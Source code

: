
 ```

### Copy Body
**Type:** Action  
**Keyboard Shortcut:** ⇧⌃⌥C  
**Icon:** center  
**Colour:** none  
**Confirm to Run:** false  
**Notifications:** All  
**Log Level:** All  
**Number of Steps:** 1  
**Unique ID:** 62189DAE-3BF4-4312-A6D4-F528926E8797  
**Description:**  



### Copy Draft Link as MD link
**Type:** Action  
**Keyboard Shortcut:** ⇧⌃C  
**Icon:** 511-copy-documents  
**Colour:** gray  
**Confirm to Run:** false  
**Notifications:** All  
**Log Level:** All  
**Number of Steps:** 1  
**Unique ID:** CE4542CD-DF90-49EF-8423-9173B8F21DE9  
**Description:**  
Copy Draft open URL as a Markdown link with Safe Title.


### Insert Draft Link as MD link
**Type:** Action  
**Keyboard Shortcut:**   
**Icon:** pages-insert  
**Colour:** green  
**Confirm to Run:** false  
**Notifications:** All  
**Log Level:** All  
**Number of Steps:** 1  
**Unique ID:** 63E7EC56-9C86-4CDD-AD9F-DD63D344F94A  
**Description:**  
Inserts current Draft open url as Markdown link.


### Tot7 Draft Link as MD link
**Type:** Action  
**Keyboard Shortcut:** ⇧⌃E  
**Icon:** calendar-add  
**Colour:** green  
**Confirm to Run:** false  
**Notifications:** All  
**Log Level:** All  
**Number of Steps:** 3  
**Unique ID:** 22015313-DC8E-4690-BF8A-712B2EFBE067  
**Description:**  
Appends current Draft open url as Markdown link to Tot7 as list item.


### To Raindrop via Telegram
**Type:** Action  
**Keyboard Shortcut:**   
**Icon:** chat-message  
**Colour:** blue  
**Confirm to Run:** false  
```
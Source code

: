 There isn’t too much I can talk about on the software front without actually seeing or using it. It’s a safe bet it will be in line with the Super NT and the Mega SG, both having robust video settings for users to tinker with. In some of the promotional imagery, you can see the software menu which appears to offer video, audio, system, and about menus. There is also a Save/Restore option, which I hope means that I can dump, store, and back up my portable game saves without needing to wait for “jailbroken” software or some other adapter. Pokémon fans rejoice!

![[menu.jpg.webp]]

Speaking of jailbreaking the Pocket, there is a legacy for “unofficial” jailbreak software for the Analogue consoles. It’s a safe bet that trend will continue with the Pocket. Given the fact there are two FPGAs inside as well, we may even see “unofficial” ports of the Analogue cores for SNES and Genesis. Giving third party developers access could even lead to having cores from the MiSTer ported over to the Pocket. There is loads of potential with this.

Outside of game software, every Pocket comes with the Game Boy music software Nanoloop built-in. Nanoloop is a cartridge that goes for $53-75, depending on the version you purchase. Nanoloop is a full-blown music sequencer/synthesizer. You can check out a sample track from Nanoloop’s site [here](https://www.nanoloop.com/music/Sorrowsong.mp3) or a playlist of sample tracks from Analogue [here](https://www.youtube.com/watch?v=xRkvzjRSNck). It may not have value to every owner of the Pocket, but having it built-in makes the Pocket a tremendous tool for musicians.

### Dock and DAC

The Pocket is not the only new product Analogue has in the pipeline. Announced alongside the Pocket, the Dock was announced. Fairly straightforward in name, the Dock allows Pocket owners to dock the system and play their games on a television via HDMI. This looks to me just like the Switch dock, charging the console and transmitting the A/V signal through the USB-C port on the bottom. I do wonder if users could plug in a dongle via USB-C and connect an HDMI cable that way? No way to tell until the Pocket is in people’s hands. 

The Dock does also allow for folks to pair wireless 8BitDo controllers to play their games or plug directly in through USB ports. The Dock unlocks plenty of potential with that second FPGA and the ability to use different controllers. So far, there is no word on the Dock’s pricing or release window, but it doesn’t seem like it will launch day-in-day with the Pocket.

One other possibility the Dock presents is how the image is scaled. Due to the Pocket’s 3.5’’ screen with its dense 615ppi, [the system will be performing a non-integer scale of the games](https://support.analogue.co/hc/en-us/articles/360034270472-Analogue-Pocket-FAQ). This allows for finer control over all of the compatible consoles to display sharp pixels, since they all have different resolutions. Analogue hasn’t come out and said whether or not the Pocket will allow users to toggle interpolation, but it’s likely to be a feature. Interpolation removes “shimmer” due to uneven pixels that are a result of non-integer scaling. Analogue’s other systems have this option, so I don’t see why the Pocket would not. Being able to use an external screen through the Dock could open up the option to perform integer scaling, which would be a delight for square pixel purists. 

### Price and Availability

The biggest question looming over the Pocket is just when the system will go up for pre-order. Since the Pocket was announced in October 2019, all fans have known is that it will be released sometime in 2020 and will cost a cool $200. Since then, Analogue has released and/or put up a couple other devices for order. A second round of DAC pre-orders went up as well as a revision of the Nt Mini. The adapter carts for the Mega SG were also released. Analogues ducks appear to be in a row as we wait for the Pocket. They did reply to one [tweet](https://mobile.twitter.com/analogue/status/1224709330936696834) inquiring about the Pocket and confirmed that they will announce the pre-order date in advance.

▸ What to do:
Your task is to count the lines in the material containing the word "Markdown" and to state only that number.

▸ Answer to the exercise:
3